OSDev.org

Posted: **Tue Dec 18, 2012 11:35 am**

At first, I choose Single address space for my OS, but now I noticed that all my code modules rarely access data outside of the context they run in. So what is the point of single address space?

As I had said in the previous posts, I divided memory space into two main segments, code and data, the others are private stacks. Both code and data are shared between modules. Now I think that only code is need to be shared (module dynamic linking) and data is private.
This will simplify programming because working and managing local address are easier than with global address.

Posted: **Tue Dec 18, 2012 11:53 am**

The main advantage of a single address space is not the ability for multiple processes to access each other's data - you can employ shared memory for this. The main benefit is that you do not have the expense of changing address spaces when switching tasks. On x86, a write to cr3 invalidates all TLB entries. Obviously with a single address space you cannot rely on the hardware isolating processes from each other.

Regards,
John.

Posted: **Tue Dec 18, 2012 12:17 pm**

jnc100 wrote:The main advantage of a single address space is not the ability for multiple processes to access each other's data - you can employ shared memory for this. The main benefit is that you do not have the expense of changing address spaces when switching tasks. On x86, a write to cr3 invalidates all TLB entries. Obviously with a single address space you cannot rely on the hardware isolating processes from each other.Regards,John.
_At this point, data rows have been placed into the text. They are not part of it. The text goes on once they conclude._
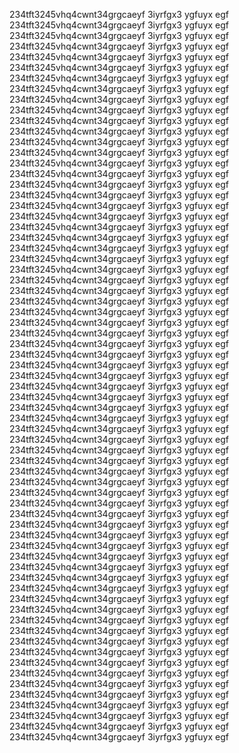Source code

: 234tft3245vhq4cwnt34grgcaeyf  3iyrfgx3  ygfuyx  egf  234tft3245vhq4cwnt34grgcaeyf  3iyrfgx3  ygfuyx  egf  234tft3245vhq4cwnt34grgcaeyf  3iyrfgx3  ygfuyx  egf  234tft3245vhq4cwnt34grgcaeyf  3iyrfgx3  ygfuyx  egf  234tft3245vhq4cwnt34grgcaeyf  3iyrfgx3  ygfuyx  egf  234tft3245vhq4cwnt34grgcaeyf  3iyrfgx3  ygfuyx  egf  234tft3245vhq4cwnt34grgcaeyf  3iyrfgx3  ygfuyx  egf  234tft3245vhq4cwnt34grgcaeyf  3iyrfgx3  ygfuyx  egf  234tft3245vhq4cwnt34grgcaeyf  3iyrfgx3  ygfuyx  egf  234tft3245vhq4cwnt34grgcaeyf  3iyrfgx3  ygfuyx  egf  234tft3245vhq4cwnt34grgcaeyf  3iyrfgx3  ygfuyx  egf  234tft3245vhq4cwnt34grgcaeyf  3iyrfgx3  ygfuyx  egf  234tft3245vhq4cwnt34grgcaeyf  3iyrfgx3  ygfuyx  egf  234tft3245vhq4cwnt34grgcaeyf  3iyrfgx3  ygfuyx  egf  234tft3245vhq4cwnt34grgcaeyf  3iyrfgx3  ygfuyx  egf  234tft3245vhq4cwnt34grgcaeyf  3iyrfgx3  ygfuyx  egf  234tft3245vhq4cwnt34grgcaeyf  3iyrfgx3  ygfuyx  egf  234tft3245vhq4cwnt34grgcaeyf  3iyrfgx3  ygfuyx  egf  234tft3245vhq4cwnt34grgcaeyf  3iyrfgx3  ygfuyx  egf  234tft3245vhq4cwnt34grgcaeyf  3iyrfgx3  ygfuyx  egf  234tft3245vhq4cwnt34grgcaeyf  3iyrfgx3  ygfuyx  egf  234tft3245vhq4cwnt34grgcaeyf  3iyrfgx3  ygfuyx  egf  234tft3245vhq4cwnt34grgcaeyf  3iyrfgx3  ygfuyx  egf  234tft3245vhq4cwnt34grgcaeyf  3iyrfgx3  ygfuyx  egf  234tft3245vhq4cwnt34grgcaeyf  3iyrfgx3  ygfuyx  egf  234tft3245vhq4cwnt34grgcaeyf  3iyrfgx3  ygfuyx  egf  234tft3245vhq4cwnt34grgcaeyf  3iyrfgx3  ygfuyx  egf  234tft3245vhq4cwnt34grgcaeyf  3iyrfgx3  ygfuyx  egf  234tft3245vhq4cwnt34grgcaeyf  3iyrfgx3  ygfuyx  egf  234tft3245vhq4cwnt34grgcaeyf  3iyrfgx3  ygfuyx  egf  234tft3245vhq4cwnt34grgcaeyf  3iyrfgx3  ygfuyx  egf  234tft3245vhq4cwnt34grgcaeyf  3iyrfgx3  ygfuyx  egf  234tft3245vhq4cwnt34grgcaeyf  3iyrfgx3  ygfuyx  egf  234tft3245vhq4cwnt34grgcaeyf  3iyrfgx3  ygfuyx  egf  234tft3245vhq4cwnt34grgcaeyf  3iyrfgx3  ygfuyx  egf  234tft3245vhq4cwnt34grgcaeyf  3iyrfgx3  ygfuyx  egf  234tft3245vhq4cwnt34grgcaeyf  3iyrfgx3  ygfuyx  egf  234tft3245vhq4cwnt34grgcaeyf  3iyrfgx3  ygfuyx  egf  234tft3245vhq4cwnt34grgcaeyf  3iyrfgx3  ygfuyx  egf  234tft3245vhq4cwnt34grgcaeyf  3iyrfgx3  ygfuyx  egf  234tft3245vhq4cwnt34grgcaeyf  3iyrfgx3  ygfuyx  egf  234tft3245vhq4cwnt34grgcaeyf  3iyrfgx3  ygfuyx  egf  234tft3245vhq4cwnt34grgcaeyf  3iyrfgx3  ygfuyx  egf  234tft3245vhq4cwnt34grgcaeyf  3iyrfgx3  ygfuyx  egf  234tft3245vhq4cwnt34grgcaeyf  3iyrfgx3  ygfuyx  egf  234tft3245vhq4cwnt34grgcaeyf  3iyrfgx3  ygfuyx  egf  234tft3245vhq4cwnt34grgcaeyf  3iyrfgx3  ygfuyx  egf  234tft3245vhq4cwnt34grgcaeyf  3iyrfgx3  ygfuyx  egf  234tft3245vhq4cwnt34grgcaeyf  3iyrfgx3  ygfuyx  egf  234tft3245vhq4cwnt34grgcaeyf  3iyrfgx3  ygfuyx  egf  234tft3245vhq4cwnt34grgcaeyf  3iyrfgx3  ygfuyx  egf  234tft3245vhq4cwnt34grgcaeyf  3iyrfgx3  ygfuyx  egf  234tft3245vhq4cwnt34grgcaeyf  3iyrfgx3  ygfuyx  egf  234tft3245vhq4cwnt34grgcaeyf  3iyrfgx3  ygfuyx  egf  234tft3245vhq4cwnt34grgcaeyf  3iyrfgx3  ygfuyx  egf  234tft3245vhq4cwnt34grgcaeyf  3iyrfgx3  ygfuyx  egf  234tft3245vhq4cwnt34grgcaeyf  3iyrfgx3  ygfuyx  egf  234tft3245vhq4cwnt34grgcaeyf  3iyrfgx3  ygfuyx  egf  234tft3245vhq4cwnt34grgcaeyf  3iyrfgx3  ygfuyx  egf  234tft3245vhq4cwnt34grgcaeyf  3iyrfgx3  ygfuyx  egf  234tft3245vhq4cwnt34grgcaeyf  3iyrfgx3  ygfuyx  egf  234tft3245vhq4cwnt34grgcaeyf  3iyrfgx3  ygfuyx  egf  234tft3245vhq4cwnt34grgcaeyf  3iyrfgx3  ygfuyx  egf  234tft3245vhq4cwnt34grgcaeyf  3iyrfgx3  ygfuyx  egf  234tft3245vhq4cwnt34grgcaeyf  3iyrfgx3  ygfuyx  egf  234tft3245vhq4cwnt34grgcaeyf  3iyrfgx3  ygfuyx  egf  234tft3245vhq4cwnt34grgcaeyf  3iyrfgx3  ygfuyx  egf  234tft3245vhq4cwnt34grgcaeyf  3iyrfgx3  ygfuyx  egf  234tft3245vhq4cwnt34grgcaeyf  3iyrfgx3  ygfuyx  egf   
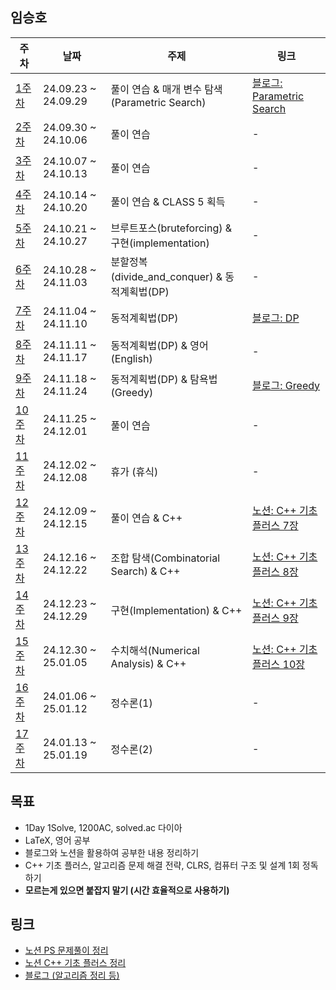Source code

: ## 임승호

| 주차 | 날짜 | 주제 | 링크 |
|--|--|--|--|
| [1주차](https://github.com/pknu-wap/M-TIL/blob/main/YIM2UL2ET/Week01.md) | 24.09.23 ~ 24.09.29 | 풀이 연습 & 매개 변수 탐색 (Parametric Search) | [블로그: Parametric Search](https://yim2ul2et.github.io/posts/%EC%9D%B4%EB%B6%84%ED%83%90%EC%83%89%EA%B3%BC-%EB%A7%A4%EA%B0%9C%EB%B3%80%EC%88%98%ED%83%90%EC%83%89/) |
| [2주차](https://github.com/pknu-wap/M-TIL/blob/main/YIM2UL2ET/Week02.md) | 24.09.30 ~ 24.10.06 | 풀이 연습 | - |
| [3주차](https://github.com/pknu-wap/M-TIL/blob/main/YIM2UL2ET/Week03.md) | 24.10.07 ~ 24.10.13 | 풀이 연습 | - |
| [4주차](https://github.com/pknu-wap/M-TIL/blob/main/YIM2UL2ET/Week04.md) | 24.10.14 ~ 24.10.20 | 풀이 연습 & CLASS 5 획득 | - |
| [5주차](https://github.com/pknu-wap/M-TIL/blob/main/YIM2UL2ET/Week05.md) | 24.10.21 ~ 24.10.27 | 브루트포스(bruteforcing) & 구현(implementation) | - |
| [6주차](https://github.com/pknu-wap/M-TIL/blob/main/YIM2UL2ET/Week06.md) | 24.10.28 ~ 24.11.03 | 분할정복(divide_and_conquer) & 동적계획법(DP) | - |
| [7주차](https://github.com/pknu-wap/M-TIL/blob/main/YIM2UL2ET/Week07.md) | 24.11.04 ~ 24.11.10 | 동적계획법(DP) | [블로그: DP](https://yim2ul2et.github.io/posts/%EB%8F%99%EC%A0%81%EA%B3%84%ED%9A%8D%EB%B2%95/) |
| [8주차](https://github.com/pknu-wap/M-TIL/blob/main/YIM2UL2ET/Week08.md) | 24.11.11 ~ 24.11.17 | 동적계획법(DP) & 영어(English) | - |
| [9주차](https://github.com/pknu-wap/M-TIL/blob/main/YIM2UL2ET/Week09.md) | 24.11.18 ~ 24.11.24 | 동적계획법(DP) & 탐욕법(Greedy) | [블로그: Greedy](https://yim2ul2et.github.io/posts/%EA%B7%B8%EB%A6%AC%EB%94%94/) |
| [10주차](https://github.com/pknu-wap/M-TIL/blob/main/YIM2UL2ET/Week10.md) | 24.11.25 ~ 24.12.01 | 풀이 연습 | - |
| [11주차](https://github.com/pknu-wap/M-TIL/blob/main/YIM2UL2ET/Week11.md) | 24.12.02 ~ 24.12.08 | 휴가 (휴식) | - |
| [12주차](https://github.com/pknu-wap/M-TIL/blob/main/YIM2UL2ET/Week12.md) | 24.12.09 ~ 24.12.15 | 풀이 연습 & C++ | [노션: C++ 기초 플러스 7장](https://berry-fisher-f89.notion.site/7-C-15a326d21c2c80fd9dfed86f3fd82347?pvs=4) |
| [13주차](https://github.com/pknu-wap/M-TIL/blob/main/YIM2UL2ET/Week13.md) | 24.12.16 ~ 24.12.22 | 조합 탐색(Combinatorial Search) & C++ | [노션: C++ 기초 플러스 8장](https://berry-fisher-f89.notion.site/8-15c326d21c2c80f59d9bd6b311531a93?pvs=4) |
| [14주차](https://github.com/pknu-wap/M-TIL/blob/main/YIM2UL2ET/Week14.md) | 24.12.23 ~ 24.12.29 | 구현(Implementation) & C++ | [노션: C++ 기초 플러스 9장](https://berry-fisher-f89.notion.site/9-163326d21c2c8096b466de5f1ac36d63?pvs=4) |
| [15주차](https://github.com/pknu-wap/M-TIL/blob/main/YIM2UL2ET/Week15.md) | 24.12.30 ~ 25.01.05 | 수치해석(Numerical Analysis) & C++ | [노션: C++ 기초 플러스 10장](https://berry-fisher-f89.notion.site/10-168326d21c2c80f694fbe2663ceaaff8?pvs=4) |
| [16주차](https://github.com/pknu-wap/M-TIL/blob/main/YIM2UL2ET/Week16.md) | 24.01.06 ~ 25.01.12 | 정수론(1) | - |
| [17주차](https://github.com/pknu-wap/M-TIL/blob/main/YIM2UL2ET/Week16.md) | 24.01.13 ~ 25.01.19 | 정수론(2) | - |

## 목표
- 1Day 1Solve, 1200AC, solved.ac 다이아
- LaTeX, 영어 공부
- 블로그와 노션을 활용하여 공부한 내용 정리하기
- C++ 기초 플러스, 알고리즘 문제 해결 전략, CLRS, 컴퓨터 구조 및 설계 1회 정독하기
- **모르는게 있으면 붙잡지 말기 (시간 효율적으로 사용하기)**

## 링크
- [노션 PS 문제풀이 정리](https://berry-fisher-f89.notion.site/15d326d21c2c80b1aef9ccf5b525a68b?v=c8034750b12644c7a600e4bdacb823a0&pvs=4)
- [노션 C++ 기초 플러스 정리](https://berry-fisher-f89.notion.site/C-6-15a326d21c2c8089b310e492582d93ae?pvs=4)
- [블로그 (알고리즘 정리 등)](https://yim2ul2et.github.io/)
So single address space is used to reduced cost of context switch due to page table changing. In x86 term, that means every process using same linear address space, right?

Posted: **Tue Dec 18, 2012 12:57 pm**

Hi,

jnc100 wrote:The main benefit is that you do not have the expense of changing address spaces when switching tasks. On x86, a write to cr3 invalidates all TLB entries.

That's the theoretical reason for it.

In practice there isn't much difference between flushing the TLB and leaving the TLB full of entries for the previous task that the next task won't use. To quantify this a little; both Nehalem and Sandy Bridge have 512 TLB entries for normal 4 KiB pages. This means that if TaskA was running, then other tasks were run, then TaskA runs again; if those other tasks (and the kernel itself) touch more than 2 MiB of the virtual address space then any TLB entries that TaskA used the first time will be gone before TaskA runs again.

Basically, it only avoids TLB misses if tasks don't do much (e.g. TLB entries for TaskA are still in the TLB after other tasks have been run, because those other tasks didn't do much and touched less than 2 MiB of virtual address space). However if you've got a system where you're frequently switching between tasks that don't do much, then performance is going to be bad because of all the task switches anyway.

Cheers,

Brendan

Posted: **Tue Dec 18, 2012 1:12 pm**

Hi,

Congdm wrote:So single address space is used to reduced cost of context switch due to page table changing. In x86 term, that means every process using same linear address space, right?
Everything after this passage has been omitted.